L’oeuf de Pâques fait son chemin de Stanytsya Louhanska jusqu’à Lviv
Même dans les temps difficiles de la guerre, les habitants de Stanytsya Louhanska continuent à soutenir et à développer les traditions culturelles et historiques de l’Ukraine. En avril 2016, juste avant les Pâques orthodoxes, le Conseil des professeurs du district de Stanytsya Louhanska a initié l’action « L’oeuf de Pâques fait son chemin de Stanytsya Louhanska jusqu’à Lviv ». Cette action menée avec la participation des élèves de la ville, incluait une initiation à la peinture sur les œufs (pyssanke), le concours du plus bel œuf peint et une exposition des œufs peints dans le musée de la ville. L’objectif de cette action était de soutenir cette belle et ancienne tradition ukrainienne de Pâques, mais aussi de tisser des liens d’amitié avec d’autres petits Ukrainiens. Le point culminant de cette action a été l’échange des œufs de Pâques avec d’autres écoles ukrainiennes, y compris, des écoles de Lviv, Soumy, Odessa, Poltava et Oujgorod. Selon les organisateurs de l’événement, les enfants ont été très contents d’y participer et leurs parents ont aussi approuvé cette action. « Cette action a été suivie par les enfants de toutes les écoles de Stanytsya Louhanska, nous sommes heureux qu’ils aient soutenu cette idée et se soient vraiment donnés à fond ».
La directrice du Conseil montre avec fierté le travail des élèves : les œufs de Pâques en bois peint, décorés avec du strass et des applications et les paniers de paille. Dans leurs réalisations, les élèves utilisent souvent les couleurs jaune et bleu du drapeau national de l’Ukraine.
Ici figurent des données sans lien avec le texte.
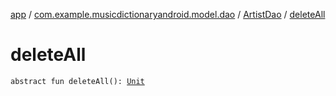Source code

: [app](../../index.md) / [com.example.musicdictionaryandroid.model.dao](../index.md) / [ArtistDao](index.md) / [deleteAll](./delete-all.md)

# deleteAll

`abstract fun deleteAll(): `[`Unit`](https://kotlinlang.org/api/latest/jvm/stdlib/kotlin/-unit/index.html)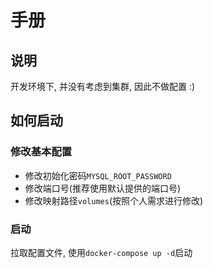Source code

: # 手册

## 说明

开发环境下, 并没有考虑到集群, 因此不做配置 :)

## 如何启动

### 修改基本配置

- 修改初始化密码`MYSQL_ROOT_PASSWORD`
- 修改端口号(推荐使用默认提供的端口号)
- 修改映射路径`volumes`(按照个人需求进行修改)

### 启动

拉取配置文件, 使用`docker-compose up -d`启动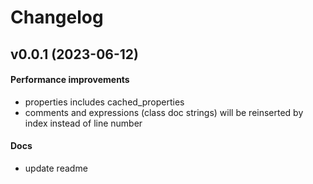 # Changelog

## v0.0.1 (2023-06-12)

#### Performance improvements

* properties includes cached_properties
* comments and expressions (class doc strings) will be reinserted by index instead of line number

#### Docs

* update readme


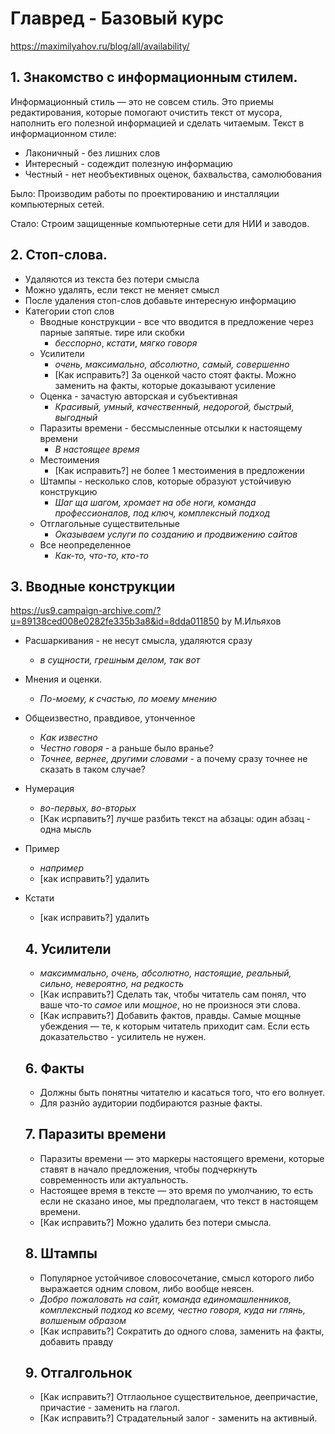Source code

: # Главред - Базовый курс
https://maximilyahov.ru/blog/all/availability/

## 1. Знакомство с информационным стилем.
Информационный стиль — это не совсем стиль. Это приемы редактирования, которые помогают очистить текст от мусора, наполнить его полезной информацией и сделать читаемым.
Текст в информационном стиле:
* Лаконичный - без лишних слов
* Интересный - содеждит полезную информацию
* Честный - нет необъективных оценок, бахвальства, самолюбования

Было:
Производим работы по проектированию и инсталляции компьютерных сетей.

Стало:
Строим защищенные компьютерные сети для НИИ и заводов.


## 2. Стоп-слова.
* Удаляются из текста без потери смысла
* Можно удалять, если текст не меняет смысл
* После удаления стоп-слов добавьте интересную информацию
* Категории стоп слов
    * Вводные конструкции - все что вводится в предложение через парные запятые. тире или скобки
        * _бесспорно_, _кстати_, _мягко говоря_
    * Усилители
      * _очень, максимально, абсолютно, самый, совершенно_
      * [Как исправить?] За оценкой часто стоят факты. Можно заменить на факты, которые доказывают усиление
    * Оценка - зачастую авторская и субъективная
      * _Красивый, умный, качественный, недорогой, быстрый, выгодный_
    * Паразиты времени - бессмысленные отсылки к настоящему времени
      * _В настоящее время_
    * Местоимения 
      * [Как исправить?] не более 1 местоимения в предложении
    * Штампы - несколько слов, которые образуют устойчивую конструкцию
      * _Шаг ща шагом, хромает на обе ноги, команда профессионалов, под ключ, комплексный подход_
    * Отглагольные существительные
      * _Оказываем услуги по созданию и продвижению сайтов_
    * Все неопределенное
      * _Как-то, что-то, кто-то_ 


## 3. Вводные конструкции
https://us9.campaign-archive.com/?u=89138ced008e0282fe335b3a8&id=8dda011850
by М.Ильяхов

* Расшаркивания - не несут смысла, удаляются сразу
  * _в сущности, грешным делом, так вот_
 * Мнения и оценки.
   * _По-моему, к счастью, по моему мнению_
 * Общеизвестно, правдивое, утонченное
   * _Как известно_
   * _Честно говоря_ - а раньше было вранье?
   * _Точнее, вернее, другими словами_ - а почему сразу точнее не сказать в таком случае?
 * Нумерация
   * _во-первых, во-вторых_
   * [Как исрпавить?] лучше разбить текст на абзацы: один абзац - одна мысль
* Пример
  * _например_
  * [как исправить?] удалить
* Кстати 
  * [как исправить?] удалить
  
  
  ## 4. Усилители
  * _максиммально, очень, абсолютно, настоящие, реальный, сильно, невероятно, на редкость_
  * [Как исправить?] Сделать так, чтобы читатель сам понял, что ваше что-то _самое_ или _мощное_, но не произнося эти слова. 
  * [Как исправить?] Добавить фактов, правды. Самые мощные убеждения — те, к которым читатель приходит сам. Если есть доказательство - усилитель не нужен.
  
  ## 6. Факты
  
  * Должны быть понятны читателю и касаться того, что его волнует.
  * Для разнйо аудитории подбираются разные факты.

  
  ## 7. Паразиты времени
  * Паразиты времени — это маркеры настоящего времени, которые ставят в начало предложения, чтобы подчеркнуть современность или актуальность.
  * Настоящее время в тексте — это время по умолчанию, то есть если не сказано иное, мы предполагаем, что текст в настоящем времени.
  * [Как исправить?] Можно удалить без потери смысла.
  
  ## 8. Штампы
   * Популярное устойчивое словосочетание, смысл которого либо выражается одним словом, либо вообще неясен.
   * _Добро пожаловать на сайт, команда единомашленников, комплексный подход ко всему, честно говоря, куда ни глянь, волшеным образом_
   * [Как исправить?] Сократить до одного слова, заменить на факты, добавить правду

   ## 9. Отгалгольнок
   * [Как исправить?] Отглаольное существительное, деепричастие, причастие - заменить на глагол.
   * [Как исправить?] Страдательный залог - заменить на активный.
Le soutien des ONG internationales aide à survivre
Alors que le gouvernement ukrainien essaie depuis deux ans d’élaborer une stratégie de politique sociale pour les habitants des territoires près du front, ces derniers ne peuvent compter que sur les bénévoles et les représentants des ONG internationales. À titre d’exemple, pour les fêtes de fin d’année, tous les élèves de l’école de la ville de Chtchastia sur la ligne de front ont reçu en guise de cadeau un cartable, rempli de fournitures scolaires offert par l’UNICEF. Cette même organisation a offert le matériel nécessaire pour 10 salles de classe aux élèves de l’école du village de Nijneteple.
Nina est retraitée, elle vit dans le quartier où se trouve l’école détruite. Tous les proches de Nina sont partis : certains en Russie, certains sur le territoire sécurisé de l’Ukraine. Et elle est restée vivre dans sa petite maisonnette, seule avec Linda, un berger allemand abandonné par ses maîtres et récupéré par Nina il y a 6 mois. Elles essaient de survivre toutes les deux, une femme et sa chienne, dans cette ville où la nuit est éclairée non par des lanternes, mais par les lueurs des explosions.
Nina est née et a vécu toute sa vie à Stanytsya Louhanska sans pratiquement quitter la ville, comme la plupart des habitants des petites villes et des villages du Donbass. Pour eux, déménager dans une autre ville est comme déménager dans un autre pays. C’est très difficile mentalement et financièrement aussi, car leurs petites maisons et parcelles de terrain, c’est tout ce qu’ils ont. Certains ont la chance d’avoir des familles aisées dans d’autres régions, qui sont prêtes à les accepter. Et ceux qui n’en ont pas ? Que peuvent-ils faire ? Où aller ? Personne ne les attend, hormis les bénévoles prêts à leur fournir toute l’assistance possible, mais ils ne peuvent assurer aux déplacés ni des logements ni des emplois. Et l’État ukrainien n’a pas été préparé fournir de l’aide aux gens que la guerre a chassés de leurs maisons.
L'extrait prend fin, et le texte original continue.